Description: Over the past forty years, countries in the Global North have increasingly restricted their migration policies to reduce the arrival of migrants. As part of this, development aid has become a central tool in the migration control strategy pursued by European countries and the US, with donors, International Organisations and NGOs becoming prominent actors. In this book, Lorena Gazzotti shows that migration control is not only exercised through fences and deportation. Building on extensive research in Morocco, Gazzotti shows that aid marks the rise of a substantially different mode of migration containment, one where power works beyond fast violence, and its disciplinary potential is augmented precisely by its elusiveness. Where existing studies on border externalisation have essentialised donors, International Organisations and NGOs, with countries of 'origin' and 'transit' as compliant subcontractors, and border control as a neat form of intervention, this nuanced study unsettles such assumptions, to show that bordering happens in everyday, mundane fashions, far away from the spectacle of border violence. See the book: Immigration Nation (Cambridge University Press, 2021).

Lorena Gazzotti

About the author: Dr Lorena Gazzotti’s work explores the containment of people deemed "dangerous" to the security of late liberal societies. She mainly focuses on the Spanish-Moroccan border as a space of inquiry and on border control as an analytical frame to investigate the emergence of new tools to contain marginalised and racialised populations at the frontiers of inequality. Lorena obtained her PhD in Development Studies at the University of Cambridge in 2019. Before Cambridge, she completed a BA and MA in Foreign Languages at the University of Bologna.

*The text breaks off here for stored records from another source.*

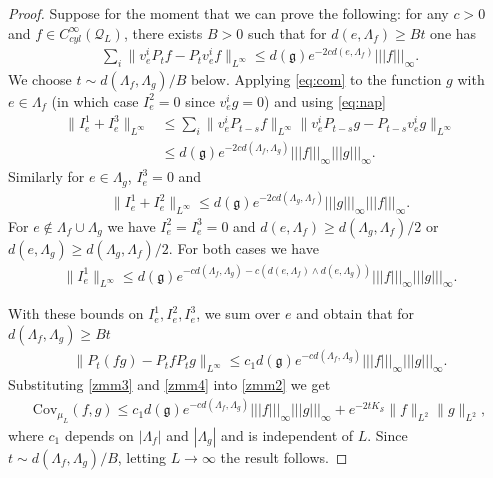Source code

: \documentclass[11pt,UTF-8,reqno]{amsart}
\numberwithin{equation}{section}
\def\${|\!|\!|}
\def\cov{{\mathrm{Cov}}}
\def\cQ{{\mathcal Q}}
\def\cS{{\mathcal S}}
\def\geq{\geqslant}
\def\leq{\leqslant}
\def\mfg{\mathfrak{g}}
\def\geq{\geqslant}
\def\leq{\leqslant}
\def\dg{d(\mfg)}
\begin{document}
\begin{proof}
	Suppose for the moment that we can prove the following:  for any $c>0$ and $f\in C^\infty_{cyl}(\cQ_L)$, there exists $B>0$ such that for $d(e,\Lambda_f)\geq Bt$  one has
	\begin{align}\label{eq:com}
		\sum_i\|v_e^iP_{t }f-P_{t}v_e^i f\|_{L^\infty}\leq \dg e^{-2cd(e,\Lambda_f)}\$ f \$_\infty.
	\end{align}
	We choose $t\sim d(\Lambda_f,\Lambda_g)/B$ below. Applying \eqref{eq:com}  to the function $g$
	with $e\in \Lambda_f$ (in which case $I_e^2=0$ since $v_e^i g=0$) and using \eqref{eq:nap}
	\begin{align*}
		\|I_e^1+I_e^3\|_{L^\infty}
		&\leq \sum_i\|v_e^iP_{t-s}f\|_{L^\infty}\|v_e^iP_{t-s}g-P_{t-s}v_e^ig\|_{L^\infty}
		\\
		&\leq \dg e^{-2cd(\Lambda_f,\Lambda_g)} \$ f \$_{\infty}\$ g \$_\infty.
	\end{align*}
	Similarly for $e\in \Lambda_g$, $I_e^3=0$ and
	\begin{align*}
		\|I_e^1+I_e^2\|_{L^\infty}\leq  \dg e^{-2cd(\Lambda_g,\Lambda_f)} \$ g \$_{\infty}\$ f \$_{\infty}.
	\end{align*}
	For $e\notin \Lambda_f\cup \Lambda_g$ we have $I_e^2=I_e^3=0$ and
	$d(e,\Lambda_f)\geq d(\Lambda_g,\Lambda_f)/2$ or $d(e,\Lambda_g)\geq d(\Lambda_g,\Lambda_f)/2$. For both cases we have
	\begin{align*}
		\|I_e^1\|_{L^\infty}%
		\leq \dg e^{-cd(\Lambda_f,\Lambda_g)-c(d(e,\Lambda_f)\wedge d(e,\Lambda_g))} \$ f \$_{\infty}\$ g \$_{\infty}.
	\end{align*}
	
	With these bounds on $I_e^{1},I_e^{2},I_e^{3}$, we sum over $e$ and obtain that for $d(\Lambda_f,\Lambda_g)\geq Bt$
	\begin{align}\label{zmm4}
		\|	P_t(fg)-P_tf P_tg\|_{L^\infty}\leq c_1 \dg e^{-cd(\Lambda_f,\Lambda_g)}\$ f \$_{\infty}\$ g \$_{\infty}.
	\end{align}
	Substituting \eqref{zmm3} and \eqref{zmm4} into \eqref{zmm2} we get
	\begin{align*}
		\cov_{\mu_L}(f,g)
		\leq c_1 \dg e^{-cd(\Lambda_f,\Lambda_g)}\$ f \$_{\infty}\$ g \$_{\infty}+	e^{-2tK_\cS}\|f\|_{L^2}\|g\|_{L^2},
	\end{align*}
where $c_1$ depends on $|\Lambda_f|$ and $|\Lambda_g|$ and is independent of $L$.
	Since  $t\sim d(\Lambda_f,\Lambda_g)/B$, letting $L\to\infty$ the result follows.
	

\end{proof}
\end{document}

She has held visiting positions at the Ecole Normale Supérieure in Paris and at the Centre Jacques Berque pour les Études en Sciences Sociales (CJB) in Morocco.

Nabil Ferdaoussi

Discussant: Nabil Ferdaouissi, Doctoral Research Fellow at HUMA – Institute for Humanities in Africa, University of Cape Town. Nabil obtained a Bachelor's degree in English Literary Studies at Ibn Zohr University, Morocco, and a Master's degree in Cultural Studies at the University of Sidi Mohamed Ben Abdellah, Morocco. He worked as a research assistant at the Danish Institute for International Studies (DIIS), collaborating with a multidisciplinary research group on migration, borders, and gender in North and West Africa. Nabil has been a teaching assistant in Cultural Studies at the University of Ibn Zohr and a research assistant at IREMAM, Université d'Aix-Marseille, France. He also serves as an editorial assistant at Politikon: the IAPSS Journal of Political Science. At HUMA, his PhD project examines the cultural anthropology of migration and borders, with a geographical focus on North and West Africa.